* **Source material**:
>>
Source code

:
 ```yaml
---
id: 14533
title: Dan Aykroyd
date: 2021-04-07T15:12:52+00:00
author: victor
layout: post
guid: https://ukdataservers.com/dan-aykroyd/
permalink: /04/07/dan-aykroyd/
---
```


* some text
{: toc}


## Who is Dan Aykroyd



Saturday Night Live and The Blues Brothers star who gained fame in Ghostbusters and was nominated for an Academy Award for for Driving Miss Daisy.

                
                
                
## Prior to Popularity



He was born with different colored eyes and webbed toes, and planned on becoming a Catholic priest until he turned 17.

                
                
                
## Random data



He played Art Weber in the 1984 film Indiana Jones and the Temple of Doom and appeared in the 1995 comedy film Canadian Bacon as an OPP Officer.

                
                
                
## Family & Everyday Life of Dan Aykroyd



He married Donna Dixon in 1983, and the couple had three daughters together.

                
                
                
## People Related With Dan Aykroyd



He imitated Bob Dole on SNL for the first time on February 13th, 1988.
<<
>>
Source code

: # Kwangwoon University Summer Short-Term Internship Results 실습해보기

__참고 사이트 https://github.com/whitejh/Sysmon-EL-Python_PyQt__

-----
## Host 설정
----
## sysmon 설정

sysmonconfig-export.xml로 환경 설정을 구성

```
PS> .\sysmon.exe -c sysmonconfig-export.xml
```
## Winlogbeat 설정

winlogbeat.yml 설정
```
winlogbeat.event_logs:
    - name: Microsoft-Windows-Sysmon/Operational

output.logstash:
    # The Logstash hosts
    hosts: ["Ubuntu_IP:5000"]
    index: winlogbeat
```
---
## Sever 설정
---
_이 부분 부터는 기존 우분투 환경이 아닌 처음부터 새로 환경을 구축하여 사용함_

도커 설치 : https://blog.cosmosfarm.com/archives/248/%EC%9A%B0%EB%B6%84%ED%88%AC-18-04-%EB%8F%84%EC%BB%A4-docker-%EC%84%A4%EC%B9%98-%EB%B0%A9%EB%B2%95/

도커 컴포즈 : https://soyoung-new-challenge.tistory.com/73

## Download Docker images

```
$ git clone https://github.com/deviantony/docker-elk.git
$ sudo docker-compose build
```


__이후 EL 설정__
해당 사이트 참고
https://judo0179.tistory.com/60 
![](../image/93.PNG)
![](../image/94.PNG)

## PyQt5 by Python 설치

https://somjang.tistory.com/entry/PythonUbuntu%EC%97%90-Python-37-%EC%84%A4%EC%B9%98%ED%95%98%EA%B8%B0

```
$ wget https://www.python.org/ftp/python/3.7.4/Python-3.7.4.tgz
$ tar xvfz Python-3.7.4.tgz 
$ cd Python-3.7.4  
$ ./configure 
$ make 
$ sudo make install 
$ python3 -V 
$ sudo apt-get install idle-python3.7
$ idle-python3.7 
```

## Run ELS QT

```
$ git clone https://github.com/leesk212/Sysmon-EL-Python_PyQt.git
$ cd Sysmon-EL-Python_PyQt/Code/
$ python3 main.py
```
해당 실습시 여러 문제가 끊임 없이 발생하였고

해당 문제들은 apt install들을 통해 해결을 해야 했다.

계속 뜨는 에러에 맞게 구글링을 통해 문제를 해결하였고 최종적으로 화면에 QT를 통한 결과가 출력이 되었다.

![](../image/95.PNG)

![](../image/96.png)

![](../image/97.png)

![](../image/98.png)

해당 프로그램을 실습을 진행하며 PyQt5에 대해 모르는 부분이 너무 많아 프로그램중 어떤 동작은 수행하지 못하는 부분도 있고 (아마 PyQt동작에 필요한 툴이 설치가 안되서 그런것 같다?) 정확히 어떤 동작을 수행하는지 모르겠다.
<<
* **Exercise**:
Using the data above, tally each line in which "github" appears and give the number with no other words.

* **The answer**:
3